O quilombo que fica localizado na zona rural do município de Livramento de Nossa Senhora, foi usado por 13 estudantes que utilizaram os documentos emitidos ou assinados por Maria Regina para obter acesso a universidades públicas por meio do sistema de cotas para estudantes quilombolas.

De acordo com as investigações, as declarações falsas foram inseridas nos atestados entre os anos de 2011 e 2015. Os documentos foram utilizados para acesso às universidades Federal da Bahia (Ufba), Estadual do Sudoeste da Bahia (Uesb) e Estadual de Feira de Santana (Uefs) por Luiza Lorraine Oliveira Castro, Thaline Cerqueira Moreira, Gabriella Fernandes Amorim, Maria Isabel Correia Silva, Ana Carolina Tanajura Lima, Vanessa Lessa Souza, Valtamiro Cássio dos Santos Santana Neves, Fabiana de Jesus Novais, Luis Augusto Cruz Santos, Antônio Marcos Santos Magalhães, Fernanda de Jesus Novais, Rayr Jander Souza Silva e Maiara Aparecida Oliveira Freire. Maiara Aparecida foi denunciada e expulsa da universidade e condenada a dois anos de prisão.

Fraudes em autodeclarações

Além das fraudes detectadas nos casos de reservas de vagas para quilombolas, que acontecem a partir da expedição de um documento falso por terceiro que deveria atestar se a pessoa pertence ou não à comunidade quilombola, o MP-BA tem constatado um outro tipo de fraude, que ocorre no sistema de cotas para negros.

“Pessoas que não possuem características relacionadas ao grupo étnico-racial negro (petnia retos e pardos) estão se autodeclarando assim para concorrer pelas cotas”, afirma a promotora Lívia Sant’Anna Vaz , registrando que isso tem prejudicado candidatos negros, que enfrentam a possibilidade de serem excluídos “injusta e previamente de processos seletivos”.

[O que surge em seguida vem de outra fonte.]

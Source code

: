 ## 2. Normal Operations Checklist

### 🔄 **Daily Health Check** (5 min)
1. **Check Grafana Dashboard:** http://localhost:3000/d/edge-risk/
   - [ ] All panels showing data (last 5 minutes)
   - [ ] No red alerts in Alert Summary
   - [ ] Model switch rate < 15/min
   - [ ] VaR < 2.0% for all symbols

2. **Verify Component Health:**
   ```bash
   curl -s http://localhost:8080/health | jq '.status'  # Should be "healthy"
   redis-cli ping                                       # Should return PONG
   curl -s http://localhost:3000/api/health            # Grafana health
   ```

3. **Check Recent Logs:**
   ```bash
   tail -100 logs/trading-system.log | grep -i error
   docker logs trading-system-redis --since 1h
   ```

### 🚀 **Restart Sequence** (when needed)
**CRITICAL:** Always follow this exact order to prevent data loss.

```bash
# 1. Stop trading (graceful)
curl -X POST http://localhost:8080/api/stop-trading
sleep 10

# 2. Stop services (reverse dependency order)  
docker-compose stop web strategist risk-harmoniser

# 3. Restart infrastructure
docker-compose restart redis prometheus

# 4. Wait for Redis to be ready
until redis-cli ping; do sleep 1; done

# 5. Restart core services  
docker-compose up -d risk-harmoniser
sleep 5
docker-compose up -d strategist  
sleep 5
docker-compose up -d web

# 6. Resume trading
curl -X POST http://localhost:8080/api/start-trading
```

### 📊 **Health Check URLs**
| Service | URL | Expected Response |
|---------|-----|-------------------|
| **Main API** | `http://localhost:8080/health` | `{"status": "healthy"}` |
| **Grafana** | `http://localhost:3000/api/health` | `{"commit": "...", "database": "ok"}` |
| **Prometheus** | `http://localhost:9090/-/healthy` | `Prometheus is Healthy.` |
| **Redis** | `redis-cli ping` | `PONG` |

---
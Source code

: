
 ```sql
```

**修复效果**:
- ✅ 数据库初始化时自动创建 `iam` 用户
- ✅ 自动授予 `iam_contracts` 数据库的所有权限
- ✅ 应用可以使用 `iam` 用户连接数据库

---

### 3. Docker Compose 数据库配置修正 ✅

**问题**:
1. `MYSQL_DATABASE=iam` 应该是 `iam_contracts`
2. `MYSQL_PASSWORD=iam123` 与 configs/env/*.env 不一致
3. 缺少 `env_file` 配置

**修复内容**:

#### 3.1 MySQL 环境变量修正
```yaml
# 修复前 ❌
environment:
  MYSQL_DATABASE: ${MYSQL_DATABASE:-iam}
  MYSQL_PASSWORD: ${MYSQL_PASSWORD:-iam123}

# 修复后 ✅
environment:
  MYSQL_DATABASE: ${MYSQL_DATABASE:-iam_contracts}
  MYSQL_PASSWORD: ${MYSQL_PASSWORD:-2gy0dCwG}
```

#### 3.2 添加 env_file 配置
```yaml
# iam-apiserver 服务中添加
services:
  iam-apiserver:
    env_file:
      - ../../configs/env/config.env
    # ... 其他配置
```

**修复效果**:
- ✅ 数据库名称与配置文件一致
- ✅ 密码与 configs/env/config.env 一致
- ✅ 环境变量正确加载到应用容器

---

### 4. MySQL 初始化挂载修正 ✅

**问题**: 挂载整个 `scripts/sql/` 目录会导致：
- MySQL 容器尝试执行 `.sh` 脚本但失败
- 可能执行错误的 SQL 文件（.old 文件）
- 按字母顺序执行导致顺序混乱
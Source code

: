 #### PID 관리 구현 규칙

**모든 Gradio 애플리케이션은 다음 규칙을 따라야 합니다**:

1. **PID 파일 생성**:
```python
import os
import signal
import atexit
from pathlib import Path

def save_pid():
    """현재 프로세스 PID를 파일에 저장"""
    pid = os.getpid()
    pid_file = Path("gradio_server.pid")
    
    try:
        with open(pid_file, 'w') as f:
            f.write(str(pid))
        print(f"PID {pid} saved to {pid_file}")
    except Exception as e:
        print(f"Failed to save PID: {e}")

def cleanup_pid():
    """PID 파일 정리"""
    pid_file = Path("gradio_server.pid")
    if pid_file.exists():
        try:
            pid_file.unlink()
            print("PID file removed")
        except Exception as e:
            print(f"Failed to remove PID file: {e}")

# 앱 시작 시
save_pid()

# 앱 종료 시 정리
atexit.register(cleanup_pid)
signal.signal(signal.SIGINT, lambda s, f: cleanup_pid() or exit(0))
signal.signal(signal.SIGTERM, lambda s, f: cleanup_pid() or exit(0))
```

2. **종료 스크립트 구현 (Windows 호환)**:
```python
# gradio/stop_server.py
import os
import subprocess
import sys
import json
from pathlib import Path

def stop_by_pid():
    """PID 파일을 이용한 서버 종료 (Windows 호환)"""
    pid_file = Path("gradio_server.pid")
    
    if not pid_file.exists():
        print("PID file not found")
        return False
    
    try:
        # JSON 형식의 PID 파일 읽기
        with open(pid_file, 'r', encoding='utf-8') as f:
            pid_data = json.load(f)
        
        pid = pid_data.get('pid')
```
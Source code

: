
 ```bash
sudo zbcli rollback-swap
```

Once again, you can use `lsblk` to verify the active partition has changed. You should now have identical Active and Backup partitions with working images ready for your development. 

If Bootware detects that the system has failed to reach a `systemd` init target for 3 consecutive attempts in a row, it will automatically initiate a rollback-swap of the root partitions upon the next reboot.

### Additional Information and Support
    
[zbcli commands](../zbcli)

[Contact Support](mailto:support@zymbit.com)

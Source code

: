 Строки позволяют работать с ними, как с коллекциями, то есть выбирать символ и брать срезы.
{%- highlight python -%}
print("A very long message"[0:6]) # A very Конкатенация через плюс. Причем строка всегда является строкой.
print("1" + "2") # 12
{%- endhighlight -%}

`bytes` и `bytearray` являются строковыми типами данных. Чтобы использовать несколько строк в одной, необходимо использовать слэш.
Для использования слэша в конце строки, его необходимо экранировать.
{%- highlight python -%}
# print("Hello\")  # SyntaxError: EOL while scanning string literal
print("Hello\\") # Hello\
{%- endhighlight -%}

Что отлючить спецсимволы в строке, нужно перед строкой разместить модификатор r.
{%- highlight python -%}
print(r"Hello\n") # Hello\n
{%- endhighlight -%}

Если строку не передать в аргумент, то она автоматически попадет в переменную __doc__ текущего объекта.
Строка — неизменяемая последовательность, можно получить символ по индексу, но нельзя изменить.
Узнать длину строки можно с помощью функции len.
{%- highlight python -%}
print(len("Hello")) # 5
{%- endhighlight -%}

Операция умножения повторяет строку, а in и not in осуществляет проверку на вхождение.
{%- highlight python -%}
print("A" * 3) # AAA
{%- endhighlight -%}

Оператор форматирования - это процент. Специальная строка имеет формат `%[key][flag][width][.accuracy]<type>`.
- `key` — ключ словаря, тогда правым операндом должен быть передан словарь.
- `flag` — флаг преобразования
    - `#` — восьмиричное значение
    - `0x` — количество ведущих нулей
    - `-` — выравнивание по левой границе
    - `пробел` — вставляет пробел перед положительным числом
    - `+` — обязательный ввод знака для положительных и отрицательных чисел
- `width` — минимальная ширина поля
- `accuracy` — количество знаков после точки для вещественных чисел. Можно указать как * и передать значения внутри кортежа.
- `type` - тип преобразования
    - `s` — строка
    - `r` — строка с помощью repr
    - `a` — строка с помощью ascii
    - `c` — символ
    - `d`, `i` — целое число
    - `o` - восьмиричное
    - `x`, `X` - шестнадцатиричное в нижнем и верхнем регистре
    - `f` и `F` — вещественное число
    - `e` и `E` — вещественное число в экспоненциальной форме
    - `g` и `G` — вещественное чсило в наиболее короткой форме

Segundo a promotora de Justiça, baseando-se em entendimento do Supremo Tribunal Federal (STF), “a autodeclaração não é critério absoluto de definição da pertença étnico-racial de um indivíduo, devendo, notadamente no caso da política de cotas, ser complementado por mecanismos heterônomos de verificação de veracidade das informações declaradas”.

Cotas na legislação

A Lei nº 12.711/2012 dispõe que as instituições federais de educação superior vinculadas ao Ministério da Educação reservarão, em cada concurso seletivo para ingresso nos cursos de graduação, por curso e turno, no mínimo 50% (cinquenta por cento) de suas vagas para estudantes que tenham cursado integralmente o ensino médio em escolas públicas. Determina ainda que as vagas serão preenchidas, por curso e turno, por autodeclarados pretos, pardos e indígenas e por pessoas com deficiência.

A lei federal não prevê expressamente cotas para quilombolas, explica Lívia Vaz, esclarecendo que essa questão geralmente é prevista em atos administrativos internos das universidades, com base na autonomia universitária.